A return visit to Hatfield this morning to check for any changes in the shorebird situation from the previous day. The American Golden Plovers and Lesser Yellowlegs had gone, and for a while I thought Killdeer was going to be the only species present in the fields. On my fourth telescope scan of the same potato field I found a handsome but distant Buff-breasted Sandpiper, in fact too distant to attempt any digiscope shots. Having watched it for about 5 minutes with 8 Killdeer, 2 Horned Larks and a couple of American Pipits, the whole field of birds was spooked by a Sharp-shinned Hawk. The Killdeer took the Buff-breasted with them and despite circling the field a couple of times, never returned landing well to the south.
Buff-breasted Sandpiper (center) in flight between two Killdeers - arguably one of the best shots ever taken of the species.
Common Yellowthroat - male
Bobolink - one of two birds together today, at Hatfield.
House Wren - one of two birds together at Hatfield.

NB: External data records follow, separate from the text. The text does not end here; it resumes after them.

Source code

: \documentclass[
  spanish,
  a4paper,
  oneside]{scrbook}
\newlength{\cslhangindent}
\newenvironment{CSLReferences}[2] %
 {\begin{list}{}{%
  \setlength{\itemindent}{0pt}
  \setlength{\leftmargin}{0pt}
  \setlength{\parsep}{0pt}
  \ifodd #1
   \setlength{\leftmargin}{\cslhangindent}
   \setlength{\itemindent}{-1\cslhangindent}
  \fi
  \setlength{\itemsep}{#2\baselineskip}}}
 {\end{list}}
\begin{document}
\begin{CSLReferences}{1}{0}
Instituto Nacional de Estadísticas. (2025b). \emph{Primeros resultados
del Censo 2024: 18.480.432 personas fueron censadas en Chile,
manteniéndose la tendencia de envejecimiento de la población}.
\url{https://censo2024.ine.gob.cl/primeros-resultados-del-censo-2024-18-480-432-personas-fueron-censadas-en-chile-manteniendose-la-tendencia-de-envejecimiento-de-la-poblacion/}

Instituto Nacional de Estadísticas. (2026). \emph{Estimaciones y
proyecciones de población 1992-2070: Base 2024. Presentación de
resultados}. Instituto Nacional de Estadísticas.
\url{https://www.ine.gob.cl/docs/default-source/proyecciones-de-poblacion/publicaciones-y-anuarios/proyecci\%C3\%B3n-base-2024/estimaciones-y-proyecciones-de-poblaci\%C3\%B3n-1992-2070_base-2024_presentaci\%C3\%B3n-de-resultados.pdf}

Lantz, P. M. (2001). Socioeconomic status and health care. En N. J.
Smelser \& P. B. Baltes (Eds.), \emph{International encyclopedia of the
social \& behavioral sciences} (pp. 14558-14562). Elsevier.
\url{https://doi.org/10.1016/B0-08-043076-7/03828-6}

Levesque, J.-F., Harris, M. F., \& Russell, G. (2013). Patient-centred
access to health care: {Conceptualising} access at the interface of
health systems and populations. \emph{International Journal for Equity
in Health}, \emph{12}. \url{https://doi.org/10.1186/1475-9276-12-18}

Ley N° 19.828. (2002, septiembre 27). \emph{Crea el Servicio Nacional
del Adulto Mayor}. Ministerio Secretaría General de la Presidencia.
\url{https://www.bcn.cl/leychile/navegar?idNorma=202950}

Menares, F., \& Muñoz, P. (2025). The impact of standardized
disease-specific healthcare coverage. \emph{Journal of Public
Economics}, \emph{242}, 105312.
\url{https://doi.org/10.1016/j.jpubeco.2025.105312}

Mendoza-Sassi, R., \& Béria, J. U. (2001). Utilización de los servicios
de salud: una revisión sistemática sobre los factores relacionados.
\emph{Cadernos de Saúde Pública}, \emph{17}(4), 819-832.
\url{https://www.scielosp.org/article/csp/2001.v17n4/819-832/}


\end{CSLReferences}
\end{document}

A frustrating morning in many respects. Not only did I miss out on images of the Buff-breasted Sandpiper, but I also had one, possibly two Cackling Geese moving north towards Sunderland along the CT River which would have been my earliest in the valley if confirmed. Even so, the Hatfield area was still extremely busy with plenty to see, mostly Savannah, Song and White-throated Sparrows, increasing numbers of Swamp and Lincoln's Sparrows and a couple of Bobolinks together. One small thicket held 2 Blue-headed Vireos, 5 Palm Warblers, 1 Tennessee Warbler. 3 Purple Finch and a couple of House Wrens. Blue Jays filtered across the fields all morning.
Still a joy to be out!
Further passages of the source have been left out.